That last point is a sovereignty detail that surprises people. Sovereignty does not mean “fork everything and carry patches forever.” In many cases it means “own the integration and the system around the tool, and contribute fixes upstream when the tool is missing something.”


Findings storage: hash-only, current-state-only

The system stores only “current open findings”. When a finding is resolved, the record is deleted. That is a deliberate design decision.

This is the canonical schema we treat as the system model:

CREATE TABLE IF NOT EXISTS secrets (
    id INTEGER PRIMARY KEY AUTOINCREMENT,
    repo TEXT NOT NULL,
    branch TEXT,
    file_path TEXT NOT NULL,
    provider TEXT,
    hash TEXT,
    first_seen_at TEXT NOT NULL,
    last_seen_at TEXT NOT NULL,
    resolved_at TEXT
)

What we store, and what we refuse to store

We store:

  • repo name
  • branch (from the push)
  • file path
  • provider label (what detector flagged it)
  • a SHA-256 hash
  • first and last seen timestamps

We do not store secret values. Not in the database. Not in Slack. Not in the dashboard.

To compute the hash, the secret value is handled in-memory for the minimum time possible. We hash it, keep the hash, then discard the value. The hash gives us a stable identifier for deduplication and “is this the same secret resurfacing?” style tracking, without retaining the actual credential.

“Current state only” lifecycle (Mermaid)

first detection

still present (last_seen_at updated)

no longer detected

row dropped (current-state only)

Open

Resolved

Deleting resolved rows has a clear downside: you lose historical analytics unless you separately log events. You cannot answer questions like “how long did that exact secret live?” unless you have an external event log. We accepted that tradeoff because the system’s primary job is not analytics. It is fast remediation.

If we later want analytics, we can add append-only event logging without changing the core “current state” store.


Dashboard and Slack notifications

We send notifications to Slack and maintain a read-only internal dashboard. The dashboard is designed for triage: show what is currently open, allow filtering by repo and provider, and give owners a clear list of what to fix.

The Slack message includes enough context to act quickly, and nothing that leaks secrets. A sanitized example looks like this:

🚨 Secret detected

Repo: customer-project-api
Branch: feature/onboarding
Commit: 1a2b3c4 (pushed by j.doe)
File: config/dev.env
Provider: AWS (verified)

Next steps: remove from repo + rotate/revoke if needed
Dashboard: internal read-only link

The “verified” marker is meaningful because it reduces the “this is probably a false positive, I will ignore it” reflex. That reflex is how small leaks become incidents.


Routing and triage workflow

Routing is intentionally boring. The lead dev on the project is responsible, and the commit author is included for context. We do this via an internal directory mapping plus author attribution. The goal is not to shame. The goal is to put the alert in front of the person who can fix it fastest.

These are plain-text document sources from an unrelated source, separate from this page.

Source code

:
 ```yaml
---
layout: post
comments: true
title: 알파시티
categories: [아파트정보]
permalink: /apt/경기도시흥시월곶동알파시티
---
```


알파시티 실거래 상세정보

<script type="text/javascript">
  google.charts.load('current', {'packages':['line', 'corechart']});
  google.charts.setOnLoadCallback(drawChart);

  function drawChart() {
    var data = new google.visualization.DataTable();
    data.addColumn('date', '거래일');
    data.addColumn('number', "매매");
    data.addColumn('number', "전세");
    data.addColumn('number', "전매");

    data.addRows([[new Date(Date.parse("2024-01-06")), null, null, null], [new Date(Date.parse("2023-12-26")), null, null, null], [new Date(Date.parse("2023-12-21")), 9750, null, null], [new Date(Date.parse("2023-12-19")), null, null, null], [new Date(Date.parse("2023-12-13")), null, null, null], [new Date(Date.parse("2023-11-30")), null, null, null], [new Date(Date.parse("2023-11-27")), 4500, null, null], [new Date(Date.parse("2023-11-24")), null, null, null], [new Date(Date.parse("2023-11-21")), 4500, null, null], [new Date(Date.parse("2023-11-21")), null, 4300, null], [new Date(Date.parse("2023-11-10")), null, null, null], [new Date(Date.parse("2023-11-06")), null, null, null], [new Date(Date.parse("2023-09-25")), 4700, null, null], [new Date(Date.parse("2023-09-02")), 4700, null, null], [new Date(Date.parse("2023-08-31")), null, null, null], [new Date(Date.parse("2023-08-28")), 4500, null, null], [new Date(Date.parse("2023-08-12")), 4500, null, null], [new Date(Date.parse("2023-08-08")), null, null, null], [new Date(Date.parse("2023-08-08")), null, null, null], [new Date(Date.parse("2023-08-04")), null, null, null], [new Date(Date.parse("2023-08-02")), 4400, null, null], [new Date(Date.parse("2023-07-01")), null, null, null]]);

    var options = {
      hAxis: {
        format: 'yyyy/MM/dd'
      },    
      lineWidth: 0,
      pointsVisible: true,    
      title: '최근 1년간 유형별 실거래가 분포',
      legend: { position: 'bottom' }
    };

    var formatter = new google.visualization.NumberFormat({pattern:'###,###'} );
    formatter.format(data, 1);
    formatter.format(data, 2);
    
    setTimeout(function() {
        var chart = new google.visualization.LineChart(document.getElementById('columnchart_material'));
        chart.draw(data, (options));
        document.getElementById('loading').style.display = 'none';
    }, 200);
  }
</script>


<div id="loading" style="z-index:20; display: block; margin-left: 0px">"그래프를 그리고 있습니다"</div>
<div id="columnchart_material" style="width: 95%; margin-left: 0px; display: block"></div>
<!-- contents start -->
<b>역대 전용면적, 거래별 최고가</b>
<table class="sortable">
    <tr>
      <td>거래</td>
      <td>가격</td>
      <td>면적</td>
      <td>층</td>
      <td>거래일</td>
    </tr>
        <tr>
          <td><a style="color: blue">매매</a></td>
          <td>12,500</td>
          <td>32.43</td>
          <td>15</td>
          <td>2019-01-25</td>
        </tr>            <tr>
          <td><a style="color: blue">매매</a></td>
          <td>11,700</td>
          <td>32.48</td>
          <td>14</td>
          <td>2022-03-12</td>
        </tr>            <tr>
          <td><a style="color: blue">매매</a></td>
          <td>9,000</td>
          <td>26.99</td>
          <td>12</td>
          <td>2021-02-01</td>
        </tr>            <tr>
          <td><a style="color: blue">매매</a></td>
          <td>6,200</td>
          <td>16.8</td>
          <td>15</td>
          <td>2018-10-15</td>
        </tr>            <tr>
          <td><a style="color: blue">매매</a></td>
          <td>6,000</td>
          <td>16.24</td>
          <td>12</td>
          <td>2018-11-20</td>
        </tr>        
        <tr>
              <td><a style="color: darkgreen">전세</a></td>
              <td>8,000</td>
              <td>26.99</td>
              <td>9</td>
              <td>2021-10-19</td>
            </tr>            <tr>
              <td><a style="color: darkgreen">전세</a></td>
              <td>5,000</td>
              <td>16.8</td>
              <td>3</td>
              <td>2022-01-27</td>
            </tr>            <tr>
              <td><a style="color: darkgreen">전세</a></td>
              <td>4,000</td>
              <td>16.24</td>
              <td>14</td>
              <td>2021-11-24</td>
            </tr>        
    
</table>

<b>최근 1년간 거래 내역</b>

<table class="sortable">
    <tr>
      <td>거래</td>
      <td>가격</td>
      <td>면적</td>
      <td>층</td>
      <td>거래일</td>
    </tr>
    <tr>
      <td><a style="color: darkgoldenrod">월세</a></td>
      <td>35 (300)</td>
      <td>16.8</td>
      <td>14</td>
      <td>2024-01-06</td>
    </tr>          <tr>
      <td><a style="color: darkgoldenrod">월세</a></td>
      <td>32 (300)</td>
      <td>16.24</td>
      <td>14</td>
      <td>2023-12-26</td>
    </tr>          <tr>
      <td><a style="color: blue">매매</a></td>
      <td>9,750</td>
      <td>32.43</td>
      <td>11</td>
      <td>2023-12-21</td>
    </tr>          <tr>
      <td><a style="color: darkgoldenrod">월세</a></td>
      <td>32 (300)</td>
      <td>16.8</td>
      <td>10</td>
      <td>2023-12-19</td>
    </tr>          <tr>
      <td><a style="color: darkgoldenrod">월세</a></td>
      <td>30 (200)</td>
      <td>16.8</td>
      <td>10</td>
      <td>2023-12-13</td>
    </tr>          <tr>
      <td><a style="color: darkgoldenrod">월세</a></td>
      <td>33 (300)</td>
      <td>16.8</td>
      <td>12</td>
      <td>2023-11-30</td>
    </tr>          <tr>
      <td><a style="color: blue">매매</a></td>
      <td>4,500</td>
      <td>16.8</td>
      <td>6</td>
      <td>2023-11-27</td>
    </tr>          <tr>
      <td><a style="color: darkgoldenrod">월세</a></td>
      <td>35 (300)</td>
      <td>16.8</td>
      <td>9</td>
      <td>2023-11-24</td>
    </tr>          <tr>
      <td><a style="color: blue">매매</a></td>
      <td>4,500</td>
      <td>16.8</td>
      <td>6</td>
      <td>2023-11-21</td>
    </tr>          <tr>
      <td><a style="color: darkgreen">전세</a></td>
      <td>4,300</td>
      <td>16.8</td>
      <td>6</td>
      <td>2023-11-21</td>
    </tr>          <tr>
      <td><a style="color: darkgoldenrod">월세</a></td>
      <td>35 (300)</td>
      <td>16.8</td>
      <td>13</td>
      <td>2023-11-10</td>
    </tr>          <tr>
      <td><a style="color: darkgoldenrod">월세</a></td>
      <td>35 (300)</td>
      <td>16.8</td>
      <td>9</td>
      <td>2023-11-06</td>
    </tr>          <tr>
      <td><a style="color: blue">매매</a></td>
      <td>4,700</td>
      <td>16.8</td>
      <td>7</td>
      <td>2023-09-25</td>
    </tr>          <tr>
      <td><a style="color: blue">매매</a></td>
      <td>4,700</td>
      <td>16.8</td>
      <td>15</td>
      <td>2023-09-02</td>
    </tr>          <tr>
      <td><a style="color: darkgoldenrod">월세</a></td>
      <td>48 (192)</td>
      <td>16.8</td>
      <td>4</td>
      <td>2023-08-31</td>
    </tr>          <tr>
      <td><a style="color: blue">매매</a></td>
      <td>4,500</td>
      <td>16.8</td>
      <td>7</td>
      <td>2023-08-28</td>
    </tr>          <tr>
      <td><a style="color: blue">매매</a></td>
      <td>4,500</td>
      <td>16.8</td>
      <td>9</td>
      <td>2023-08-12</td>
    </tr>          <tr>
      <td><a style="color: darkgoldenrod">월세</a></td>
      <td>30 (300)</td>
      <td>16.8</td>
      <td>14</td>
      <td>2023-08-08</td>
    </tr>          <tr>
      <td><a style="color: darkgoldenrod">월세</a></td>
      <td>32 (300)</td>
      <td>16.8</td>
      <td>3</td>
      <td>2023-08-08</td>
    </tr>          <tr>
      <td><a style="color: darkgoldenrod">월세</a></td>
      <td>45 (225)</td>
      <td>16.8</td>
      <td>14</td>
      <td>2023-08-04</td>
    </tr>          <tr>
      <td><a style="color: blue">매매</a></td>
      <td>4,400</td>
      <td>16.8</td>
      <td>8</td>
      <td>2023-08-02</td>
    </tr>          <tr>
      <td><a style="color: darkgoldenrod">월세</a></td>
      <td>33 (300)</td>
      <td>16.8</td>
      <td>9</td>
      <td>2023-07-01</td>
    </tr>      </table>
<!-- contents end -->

Severity is also intentionally boring: everything is treated as critical. We do not attempt to play “maybe this secret is low value.” When secrets are in git history, the safe posture is to assume they are compromised.

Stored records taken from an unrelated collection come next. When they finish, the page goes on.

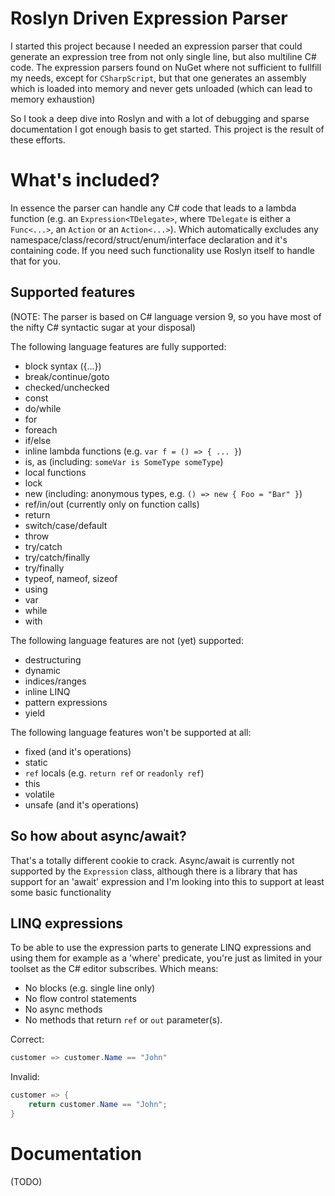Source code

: # Roslyn Driven Expression Parser

I started this project because I needed an expression parser that could generate an expression tree from not only single line, but also multiline C# code. The expression parsers found on NuGet where not sufficient to fullfill my needs, except for `CSharpScript`, but that one generates an assembly which is loaded into memory and never gets unloaded (which can lead to memory exhaustion)

So I took a deep dive into Roslyn and with a lot of debugging and sparse documentation I got enough basis to get started. This project is the result of these efforts.

# What's included?

In essence the parser can handle any C# code that leads to a lambda function (e.g. an `Expression<TDelegate>`, where `TDelegate` is either a `Func<...>`, an `Action` or an `Action<...>`). Which automatically excludes any namespace/class/record/struct/enum/interface declaration and it's containing code. If you need such functionality use Roslyn itself to handle that for you.

## Supported features

(NOTE: The parser is based on C# language version 9, so you have most of the nifty C# syntactic sugar at your disposal)

The following language features are fully supported:
* block syntax ({...})
* break/continue/goto
* checked/unchecked
* const
* do/while
* for
* foreach
* if/else
* inline lambda functions  (e.g. `var f = () => { ... }`)
* is, as (including: `someVar is SomeType someType`)
* local functions
* lock
* new (including: anonymous types, e.g. `() => new { Foo = "Bar" }`)
* ref/in/out (currently only on function calls)
* return
* switch/case/default
* throw
* try/catch
* try/catch/finally
* try/finally
* typeof, nameof, sizeof
* using
* var
* while
* with

The following language features are not (yet) supported:
* destructuring
* dynamic
* indices/ranges 
* inline LINQ
* pattern expressions
* yield

The following language features won't be supported at all:
* fixed (and it's operations)
* static
* `ref` locals (e.g. `return ref` or `readonly ref`)
* this
* volatile
* unsafe (and it's operations)

## So how about async/await?

That's a totally different cookie to crack. Async/await is currently not supported by the `Expression` class, although there is a library that has support for an 'await' expression and I'm looking into this to support at least some basic functionality

## LINQ expressions

To be able to use the expression parts to generate LINQ expressions and using them for example as a 'where' predicate, you're just as limited in your toolset as the C# editor subscribes. Which means:
* No blocks (e.g. single line only)
* No flow control statements
* No async methods
* No methods that return `ref` or `out` parameter(s).

Correct:
```csharp
customer => customer.Name == "John"
``` 
  
Invalid:
```csharp
customer => {
    return customer.Name == "John";
}
```

# Documentation

(TODO)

The remediation workflow is what you would expect, and that is the point:

  1. Remove the secret from the repository.
  2. Rotate or revoke the credential depending on the provider and compromise likelihood.
  3. Confirm the scanner no longer detects it (finding disappears, row dropped).
  4. Prevent recurrence by moving secrets into a manager or environment injection.

We do not create automated PRs today. That is a deliberate choice. Automation can be helpful, but it can also add friction and complexity. We prioritized “detect and route” first, because that alone can eliminate the majority of risk quickly.


Observed outcomes after rollout

A baseline scan surfaced about 100 findings. Most were resolved quickly. The max time-to-fix observed was one business day, and the average time-to-fix was under three hours.

The most important outcome was cultural: the system taught developers what “good” looks like by giving immediate feedback. It is much easier to learn from a Slack alert ten minutes after a mistake than from a security incident report two months later.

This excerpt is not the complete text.